Blue Ivy just hit the (god) motherload … Again. She’s barely three-weeks-old and the world’s most famous little girl has already been featured on a Billboard-charting song and has been much discussed in the media. Now, word is that her beautiful, famous and bootylicious mama Beyonce and proud papa Jay-Z have selected the former queen of daytime talk TV Oprah Winfrey as Blue’s godmother.

Oprah, who has no children of her own, certainly gave off the maternal vibe during her years on TV, where she played the role of supportive listener to many troubled guests. Oprah opens her arms to the lost souls of the world! But to have Oprah on board as your godmother? That is akin to hitting the godmama jackpot.

As for Blue’s godfather? That’s someone significantly less famous. Jay-Z’s best friend Tyran “Ty Ty” Sith has allegedly been chosen for that crucial role.

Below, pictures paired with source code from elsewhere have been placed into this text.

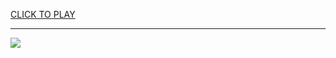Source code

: 
<a href="https://premium76.site?title=unblocked_games_gun_games&ref=13M">CLICK TO PLAY</a></h3>
<hr>

<a href="https://premium76.site?title=unblocked_games_gun_games&ref=13M"><img src="https://clearcache.store/games.png"></a>


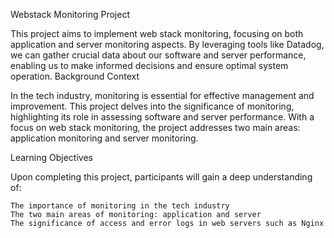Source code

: Webstack Monitoring Project

This project aims to implement web stack monitoring, focusing on both application and server monitoring aspects. By leveraging tools like Datadog, we can gather crucial data about our software and server performance, enabling us to make informed decisions and ensure optimal system operation.
Background Context

In the tech industry, monitoring is essential for effective management and improvement. This project delves into the significance of monitoring, highlighting its role in assessing software and server performance. With a focus on web stack monitoring, the project addresses two main areas: application monitoring and server monitoring.

Learning Objectives

Upon completing this project, participants will gain a deep understanding of:

    The importance of monitoring in the tech industry
    The two main areas of monitoring: application and server
    The significance of access and error logs in web servers such as Nginx
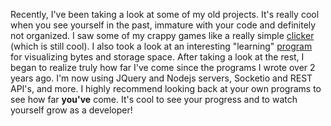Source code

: Recently, I've been taking a look at some of my old projects. It's really cool when you see yourself in the past, immature with your code and definitely not organized. I saw some of my crappy games like a really simple [clicker](http://html-c2.vandesm14.repl.co) (which is still cool). I also took a look at an interesting "learning" [program](https://hdd-simulator.vandesm14.repl.co) for visualizing bytes and storage space. After taking a look at the rest, I began to realize truly how far I've come since the programs I wrote over 2 years ago. I'm now using JQuery and Nodejs servers, Socketio and REST API's, and more. I highly recommend looking back at your own programs to see how far **you've** come. It's cool to see your progress and to watch yourself grow as a developer!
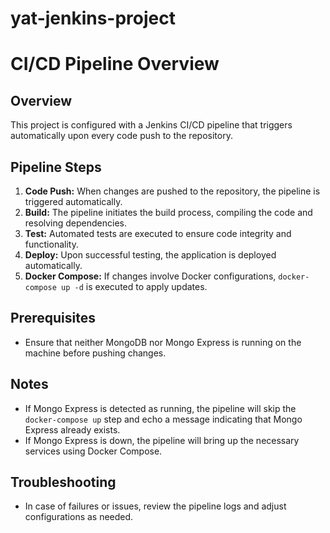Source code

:# yat-jenkins-project
# CI/CD Pipeline Overview

## Overview
This project is configured with a Jenkins CI/CD pipeline that triggers automatically upon every code push to the repository.

## Pipeline Steps
1. **Code Push:** When changes are pushed to the repository, the pipeline is triggered automatically.
2. **Build:** The pipeline initiates the build process, compiling the code and resolving dependencies.
3. **Test:** Automated tests are executed to ensure code integrity and functionality.
4. **Deploy:** Upon successful testing, the application is deployed automatically.
5. **Docker Compose:** If changes involve Docker configurations, `docker-compose up -d` is executed to apply updates.

## Prerequisites
- Ensure that neither MongoDB nor Mongo Express is running on the machine before pushing changes.
  
## Notes
- If Mongo Express is detected as running, the pipeline will skip the `docker-compose up` step and echo a message indicating that Mongo Express already exists.
- If Mongo Express is down, the pipeline will bring up the necessary services using Docker Compose.

## Troubleshooting
- In case of failures or issues, review the pipeline logs and adjust configurations as needed.
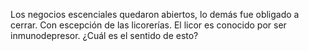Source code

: Los negocios escenciales quedaron abiertos, lo demás fue obligado a cerrar. Con escepción de las licorerías. El licor es conocido por ser inmunodepresor. ¿Cuál es el sentido de esto?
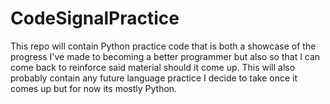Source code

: # CodeSignalPractice

This repo will contain Python practice code that is both a showcase of the progress I've made to becoming a better programmer but also so that I can come back to reinforce said material should it come up. This will also probably contain any future language practice I decide to take once it comes up but for now its mostly Python.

Media Takeout reports that Bey and Jay wanted to go with someone outside of their close circle of blood relatives to serve as Blue’s godmother. Yeah, who needs family when you can have one of the richest and most famous women in the world willing to take responsibility for you if something ever happens to your parents? Oprah is also reportedly a close friend of the singer and the rapper.

What’s next for Blue Ivy? The babe certainly leads a charmed life and she hasn’t even uttered her first words or sat up on her own yet.